#### [Your task]
Output all of the records word for word and drop the images.

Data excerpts

- - - - -

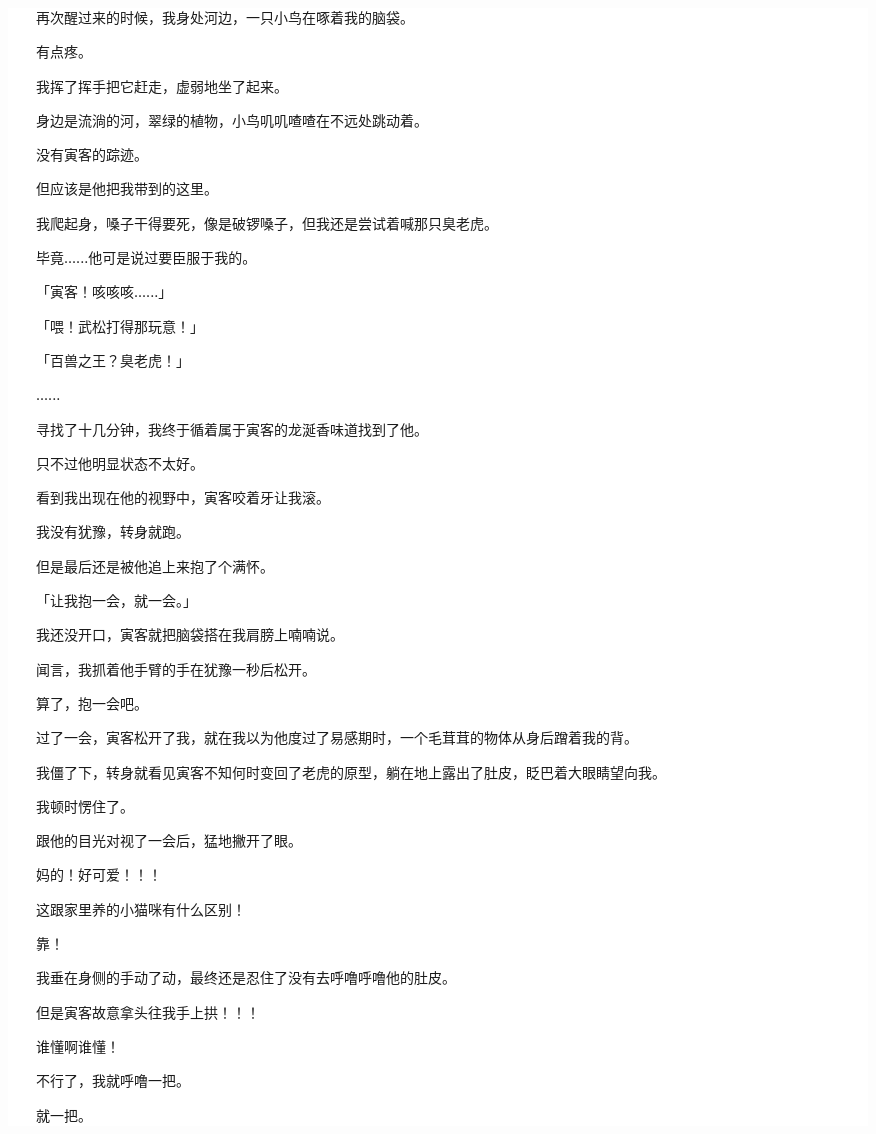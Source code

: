 &emsp;&emsp;再次醒过来的时候，我身处河边，一只小鸟在啄着我的脑袋。  
  
&emsp;&emsp;有点疼。  
  
&emsp;&emsp;我挥了挥手把它赶走，虚弱地坐了起来。  
  
&emsp;&emsp;身边是流淌的河，翠绿的植物，小鸟叽叽喳喳在不远处跳动着。  
  
&emsp;&emsp;没有寅客的踪迹。  
  
&emsp;&emsp;但应该是他把我带到的这里。  
  
&emsp;&emsp;我爬起身，嗓子干得要死，像是破锣嗓子，但我还是尝试着喊那只臭老虎。  
  
&emsp;&emsp;毕竟......他可是说过要臣服于我的。  
  
&emsp;&emsp;「寅客！咳咳咳......」  
  
&emsp;&emsp;「喂！武松打得那玩意！」  
  
&emsp;&emsp;「百兽之王？臭老虎！」  
  
&emsp;&emsp;......  
  
&emsp;&emsp;寻找了十几分钟，我终于循着属于寅客的龙涎香味道找到了他。  
  
&emsp;&emsp;只不过他明显状态不太好。  
  
&emsp;&emsp;看到我出现在他的视野中，寅客咬着牙让我滚。  
  
&emsp;&emsp;我没有犹豫，转身就跑。  
  
&emsp;&emsp;但是最后还是被他追上来抱了个满怀。  
  
&emsp;&emsp;「让我抱一会，就一会。」  
  
&emsp;&emsp;我还没开口，寅客就把脑袋搭在我肩膀上喃喃说。  
  
&emsp;&emsp;闻言，我抓着他手臂的手在犹豫一秒后松开。  
  
&emsp;&emsp;算了，抱一会吧。  
  
&emsp;&emsp;过了一会，寅客松开了我，就在我以为他度过了易感期时，一个毛茸茸的物体从身后蹭着我的背。  
  
&emsp;&emsp;我僵了下，转身就看见寅客不知何时变回了老虎的原型，躺在地上露出了肚皮，眨巴着大眼睛望向我。  
  
&emsp;&emsp;我顿时愣住了。  
  
&emsp;&emsp;跟他的目光对视了一会后，猛地撇开了眼。  
  
&emsp;&emsp;妈的！好可爱！！！  
  
&emsp;&emsp;这跟家里养的小猫咪有什么区别！  
  
&emsp;&emsp;靠！  
  
&emsp;&emsp;我垂在身侧的手动了动，最终还是忍住了没有去呼噜呼噜他的肚皮。  
  
&emsp;&emsp;但是寅客故意拿头往我手上拱！！！  
  
&emsp;&emsp;谁懂啊谁懂！  
  
&emsp;&emsp;不行了，我就呼噜一把。  
  
&emsp;&emsp;就一把。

- - - - -

#### [Your solution]
Source code

: &emsp;&emsp;再次醒过来的时候，我身处河边，一只小鸟在啄着我的脑袋。  
  
&emsp;&emsp;有点疼。  
  
&emsp;&emsp;我挥了挥手把它赶走，虚弱地坐了起来。  
  
&emsp;&emsp;身边是流淌的河，翠绿的植物，小鸟叽叽喳喳在不远处跳动着。  
  
&emsp;&emsp;没有寅客的踪迹。  
  
&emsp;&emsp;但应该是他把我带到的这里。  
  
&emsp;&emsp;我爬起身，嗓子干得要死，像是破锣嗓子，但我还是尝试着喊那只臭老虎。  
  
&emsp;&emsp;毕竟......他可是说过要臣服于我的。  
  
&emsp;&emsp;「寅客！咳咳咳......」  
  
&emsp;&emsp;「喂！武松打得那玩意！」  
  
&emsp;&emsp;「百兽之王？臭老虎！」  
  
&emsp;&emsp;......  
  
&emsp;&emsp;寻找了十几分钟，我终于循着属于寅客的龙涎香味道找到了他。  
  
&emsp;&emsp;只不过他明显状态不太好。  
  
&emsp;&emsp;看到我出现在他的视野中，寅客咬着牙让我滚。  
  
&emsp;&emsp;我没有犹豫，转身就跑。  
  
&emsp;&emsp;但是最后还是被他追上来抱了个满怀。  
  
&emsp;&emsp;「让我抱一会，就一会。」  
  
&emsp;&emsp;我还没开口，寅客就把脑袋搭在我肩膀上喃喃说。  
  
&emsp;&emsp;闻言，我抓着他手臂的手在犹豫一秒后松开。  
  
&emsp;&emsp;算了，抱一会吧。  
  
&emsp;&emsp;过了一会，寅客松开了我，就在我以为他度过了易感期时，一个毛茸茸的物体从身后蹭着我的背。  
  
&emsp;&emsp;我僵了下，转身就看见寅客不知何时变回了老虎的原型，躺在地上露出了肚皮，眨巴着大眼睛望向我。  
  
&emsp;&emsp;我顿时愣住了。  
  
&emsp;&emsp;跟他的目光对视了一会后，猛地撇开了眼。  
  
&emsp;&emsp;妈的！好可爱！！！  
  
&emsp;&emsp;这跟家里养的小猫咪有什么区别！  
  
&emsp;&emsp;靠！  
  
&emsp;&emsp;我垂在身侧的手动了动，最终还是忍住了没有去呼噜呼噜他的肚皮。  
  
&emsp;&emsp;但是寅客故意拿头往我手上拱！！！  
  
&emsp;&emsp;谁懂啊谁懂！  
  
&emsp;&emsp;不行了，我就呼噜一把。  
  
&emsp;&emsp;就一把。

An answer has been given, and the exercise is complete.